The Reserve Bank of India’s concerted efforts to bring about structural changes in the government bond market is laudable; but a lot more needs to be done. In the recent monetary policy, the central bank drew up a schedule to reduce government securities held by banks in the ‘held-to-maturity’ category — in which banks do not have to reset the value of the securities to reflect their market value — from 24 to 22 per cent of their short-term liabilities. The RBI also increased the limits for short-selling these securities. These measures will help improve volumes, an objective the central bank has been seriously pursuing over the last few months. Recently, the central bank had mandated that banks reduce government securities held in the HTM category from 24.5 to 24 per cent. It is probably a result of this that trading volumes in government bonds increased by 37 per cent in September compared to the previous months. Other moves by the RBI such as increasing the limit of foreign portfolio investment in these securities and introducing interest rate futures to hedge volatility in interest rates have also helped.

The central bank is right to focus attention on the government bond holdings of banks. Banks are the largest holders and generate about 65 per cent of the turnover in these securities. While banks typically hold G-secs to meet the statutory requirement, slack credit growth had led many banks to park more than the mandatory quantity of funds in these securities. Reduction in the HTM limit will make banks reduce their government bond holdings, freeing funds for lending. Also, if banks start churning their G-sec portfolio more actively, it will result in increased trading volumes. A vibrant market for government securities is necessary not just because it is a tool through which the central bank controls liquidity, but also because it helps communicate future interest rate and inflation expectations of the market to the RBI and provides a benchmark for corporate credit.

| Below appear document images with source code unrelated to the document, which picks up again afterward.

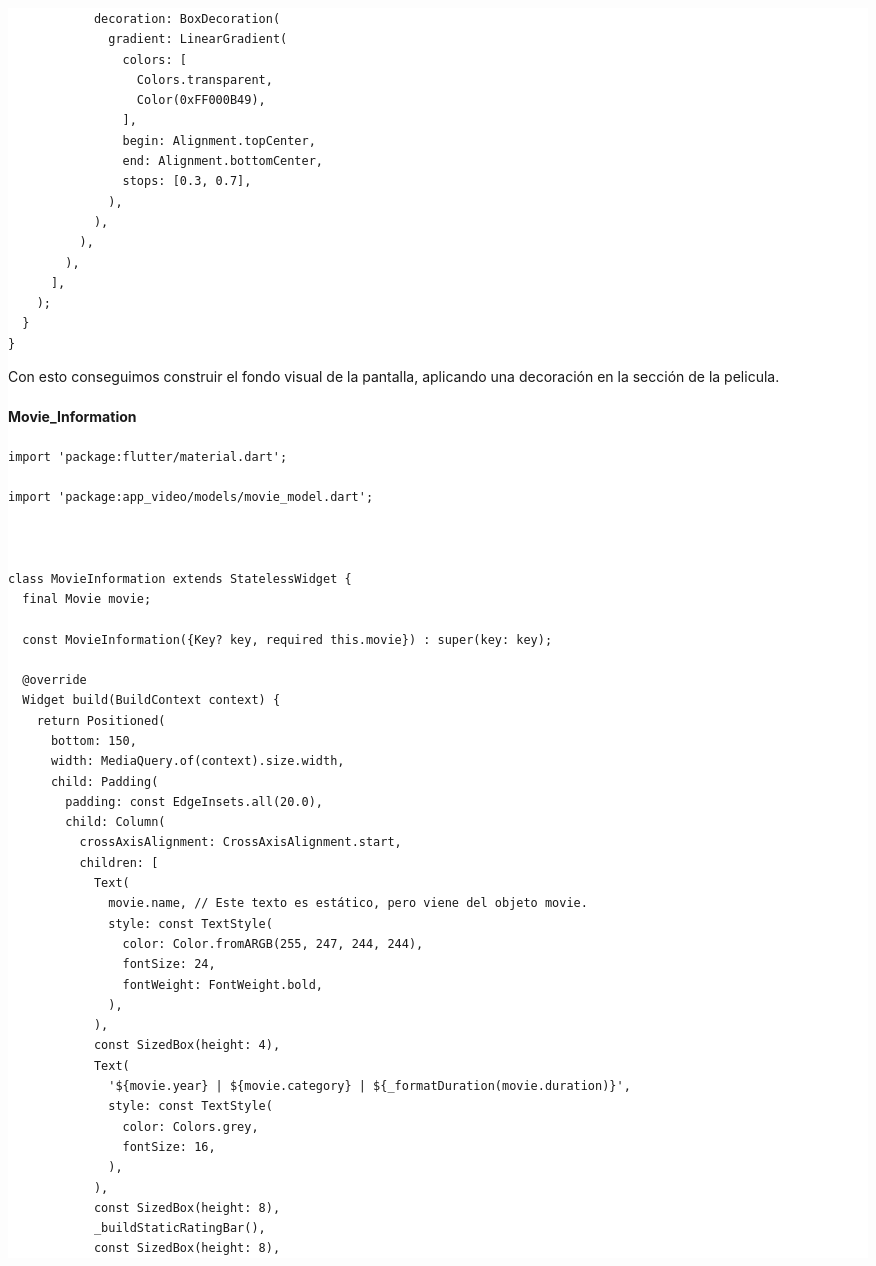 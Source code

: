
 ```
            decoration: BoxDecoration(
              gradient: LinearGradient(
                colors: [
                  Colors.transparent,
                  Color(0xFF000B49),
                ],
                begin: Alignment.topCenter,
                end: Alignment.bottomCenter,
                stops: [0.3, 0.7],
              ),
            ),
          ),
        ),
      ],
    );
  }
}
```
Con esto conseguimos construir el fondo visual de la pantalla, aplicando una decoración en la sección de la pelicula.

#### Movie_Information

```
import 'package:flutter/material.dart';

import 'package:app_video/models/movie_model.dart';



class MovieInformation extends StatelessWidget {
  final Movie movie;

  const MovieInformation({Key? key, required this.movie}) : super(key: key);

  @override
  Widget build(BuildContext context) {
    return Positioned(
      bottom: 150,
      width: MediaQuery.of(context).size.width,
      child: Padding(
        padding: const EdgeInsets.all(20.0),
        child: Column(
          crossAxisAlignment: CrossAxisAlignment.start,
          children: [
            Text(
              movie.name, // Este texto es estático, pero viene del objeto movie.
              style: const TextStyle(
                color: Color.fromARGB(255, 247, 244, 244),
                fontSize: 24,
                fontWeight: FontWeight.bold,
              ),
            ),
            const SizedBox(height: 4),
            Text(
              '${movie.year} | ${movie.category} | ${_formatDuration(movie.duration)}',
              style: const TextStyle(
                color: Colors.grey,
                fontSize: 16,
              ),
            ),
            const SizedBox(height: 8),
            _buildStaticRatingBar(),
            const SizedBox(height: 8),
```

But this transmission is not taking place effectively. Trading is concentrated in just a few securities. Work needs to be done on consolidating securities in which hardly any trading takes place, closing the more illiquid ones and allowing investors to switch. It is still a wholesale market with mainly banks, mutual funds and insurance companies participating in the trading. Retail participation needs to be encouraged by providing tax breaks for investing in these instruments. If investment in equity is still being encouraged with the introduction of schemes such as the Rajiv Gandhi Equity Saving Scheme, why not extend similar concessions for government bonds? Resuscitating the trading of these securities on stock exchanges, by making banks trade on these platforms, can help towards this end. The retail response to bond issues by IRFC, NHB and HUDCO shows that there is demand for such fixed-income instruments.